The history of the American West, Dee Brown informs/reminds us, looks very different facing East from Indian country. Between 1860 and 1890 the United States government and its white citizens were active and complicit in the utter extermination of the Indian tribes west of the Mississippi. This is the story of the Cheyenne, the Sioux, the Minnecojou, the Nez Perce, the Apache, and many more tribes of people who were forcibly moved, disarmed, dispossessed, starved, and eventually slaughtered at the hands of American soldiers and mercenaries. For those with the willingness to remember, the West is a blood-stained land of scars.
Initially Dee Brown's recounting (superbly researched and nuanced in its detail) reads a bit like a listing of battles and forced Indian migrations. But somewhere along the way, as the reader begins to more fully appreciated how all the stories of the tribes tie together, as names like Spotted Tail and Big Foot float along the periphery of different tribes struggles, only to be quickly snuffed out in waves of violence, one begins to feel the enormity and the depth of the losses suffered. Yet Brown walks a fine line by not simply casting the Indian peoples as lambs blindly led to the slaughter. Stories of Crazy Horse, Chief Joseph, Ten Bears and Satanta (among many others) show complex men trying to deal with a world melting under their very feet and attempting to protect the lives and spirits of their people. As warriors, leaders, and diplomats, these men did all that was within their power to try and carve out a small corner of a vast land they once inhabited and live alongside the onslaught of white settlers and soldiers. The eventual reasons for their defeat are numerous and unique to each tribe, but binding these stories together is the total subversion of the American government to land and resource greed and what would finally be the inability of the Indians to reconcile white intentions with their own concepts of the good.
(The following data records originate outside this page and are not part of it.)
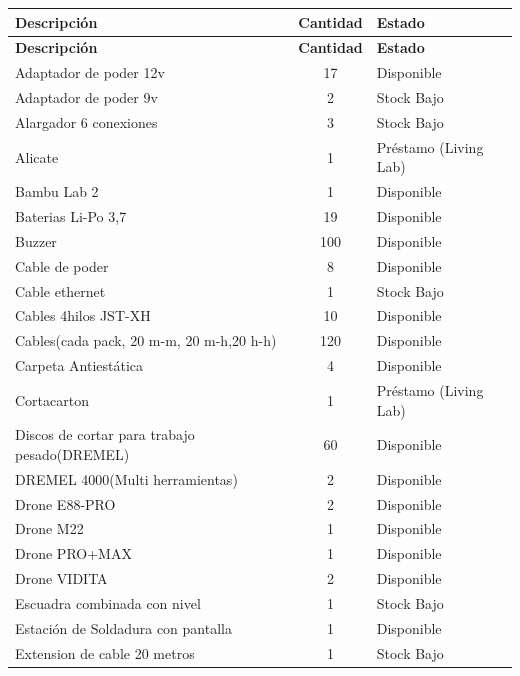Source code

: \begin{longtable}{p{8.5cm} c l}
\toprule
\textbf{Descripción} & \textbf{Cantidad} & \textbf{Estado} \\
\midrule
\endfirsthead
\toprule
\textbf{Descripción} & \textbf{Cantidad} & \textbf{Estado} \\
\midrule
\endhead
\bottomrule
\endfoot
  Adaptador de poder 12v & 17 & \cellcolor{verdeOk} Disponible \\
  Adaptador de poder 9v & 2 & \cellcolor{amarilloAlerta} Stock Bajo \\
  Alargador 6 conexiones & 3 & \cellcolor{amarilloAlerta} Stock Bajo \\
  Alicate & 1 & \cellcolor{azulPrestamo} Préstamo (Living Lab) \\
  Bambu Lab 2 & 1 & \cellcolor{verdeOk} Disponible \\
  Baterias Li-Po 3,7 & 19 & \cellcolor{verdeOk} Disponible \\
  Buzzer & 100 & \cellcolor{verdeOk} Disponible \\
  Cable de poder & 8 & \cellcolor{verdeOk} Disponible \\
  Cable ethernet & 1 & \cellcolor{amarilloAlerta} Stock Bajo \\
  Cables 4hilos JST-XH & 10 & \cellcolor{verdeOk} Disponible \\
  Cables(cada pack, 20 m-m, 20 m-h,20 h-h) & 120 & \cellcolor{verdeOk} Disponible \\
  Carpeta Antiestática & 4 & \cellcolor{verdeOk} Disponible \\
  Cortacarton & 1 & \cellcolor{azulPrestamo} Préstamo (Living Lab) \\
  Discos de cortar para trabajo pesado(DREMEL) & 60 & \cellcolor{verdeOk} Disponible \\
  DREMEL 4000(Multi herramientas) & 2 & \cellcolor{verdeOk} Disponible \\
  Drone E88-PRO & 2 & \cellcolor{verdeOk} Disponible \\
  Drone M22 & 1 & \cellcolor{verdeOk} Disponible \\
  Drone PRO+MAX & 1 & \cellcolor{verdeOk} Disponible \\
  Drone VIDITA & 2 & \cellcolor{verdeOk} Disponible \\
  Escuadra combinada con nivel & 1 & \cellcolor{amarilloAlerta} Stock Bajo \\
  Estación de Soldadura con pantalla & 1 & \cellcolor{verdeOk} Disponible \\
  Extension de cable 20 metros & 1 & \cellcolor{amarilloAlerta} Stock Bajo \\

\end{longtable}
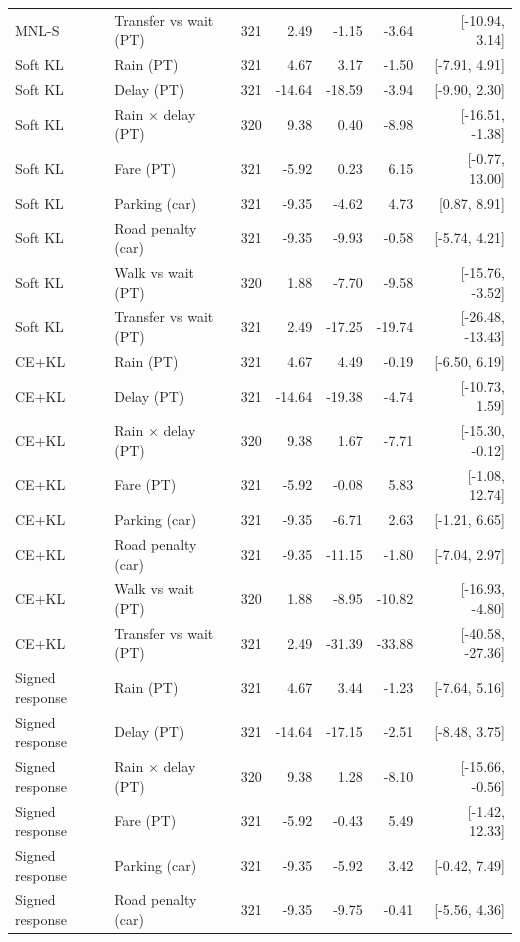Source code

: \begin{longtable}{@{\extracolsep{\fill}}llrrrrr@{}}
MNL-S & Transfer vs wait (PT) & 321 & 2.49 & -1.15 & -3.64 & [-10.94, 3.14] \\
Soft KL & Rain (PT) & 321 & 4.67 & 3.17 & -1.50 & [-7.91, 4.91] \\
Soft KL & Delay (PT) & 321 & -14.64 & -18.59 & -3.94 & [-9.90, 2.30] \\
Soft KL & Rain $\times$ delay (PT) & 320 & 9.38 & 0.40 & -8.98 & [-16.51, -1.38] \\
Soft KL & Fare (PT) & 321 & -5.92 & 0.23 & 6.15 & [-0.77, 13.00] \\
Soft KL & Parking (car) & 321 & -9.35 & -4.62 & 4.73 & [0.87, 8.91] \\
Soft KL & Road penalty (car) & 321 & -9.35 & -9.93 & -0.58 & [-5.74, 4.21] \\
Soft KL & Walk vs wait (PT) & 320 & 1.88 & -7.70 & -9.58 & [-15.76, -3.52] \\
Soft KL & Transfer vs wait (PT) & 321 & 2.49 & -17.25 & -19.74 & [-26.48, -13.43] \\
CE+KL & Rain (PT) & 321 & 4.67 & 4.49 & -0.19 & [-6.50, 6.19] \\
CE+KL & Delay (PT) & 321 & -14.64 & -19.38 & -4.74 & [-10.73, 1.59] \\
CE+KL & Rain $\times$ delay (PT) & 320 & 9.38 & 1.67 & -7.71 & [-15.30, -0.12] \\
CE+KL & Fare (PT) & 321 & -5.92 & -0.08 & 5.83 & [-1.08, 12.74] \\
CE+KL & Parking (car) & 321 & -9.35 & -6.71 & 2.63 & [-1.21, 6.65] \\
CE+KL & Road penalty (car) & 321 & -9.35 & -11.15 & -1.80 & [-7.04, 2.97] \\
CE+KL & Walk vs wait (PT) & 320 & 1.88 & -8.95 & -10.82 & [-16.93, -4.80] \\
CE+KL & Transfer vs wait (PT) & 321 & 2.49 & -31.39 & -33.88 & [-40.58, -27.36] \\
Signed response & Rain (PT) & 321 & 4.67 & 3.44 & -1.23 & [-7.64, 5.16] \\
Signed response & Delay (PT) & 321 & -14.64 & -17.15 & -2.51 & [-8.48, 3.75] \\
Signed response & Rain $\times$ delay (PT) & 320 & 9.38 & 1.28 & -8.10 & [-15.66, -0.56] \\
Signed response & Fare (PT) & 321 & -5.92 & -0.43 & 5.49 & [-1.42, 12.33] \\
Signed response & Parking (car) & 321 & -9.35 & -5.92 & 3.42 & [-0.42, 7.49] \\
Signed response & Road penalty (car) & 321 & -9.35 & -9.75 & -0.41 & [-5.56, 4.36] \\

\end{longtable}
When it was all said and done one is left with the impression that Indians could only fathom the depths to which whites were willing to break their word and ignore their treaties when it was all but too late. Sitting Bull saw it, and Red Cloud came to understand, but by then even the reservations were being carved up and the Dakotas being transferred to whites who, less than a decade earlier, relinquished all claims to what was seen as a useless land.
There is no silver lining here, no reason for hope or celebration at the genocide of the American Indians. It is forever a part of the American legacy to inhabit a stolen land. It is fitting that Brown's recounting ends at the Massacre at Wounded Knee. There, one of the last of the plains chiefs, Big Foot, an aging man dying of pneumonia, was gunned down by white soldiers with as many as three hundred of his followers, all of whom were left to freeze into twisted corpses in the coming blizzard.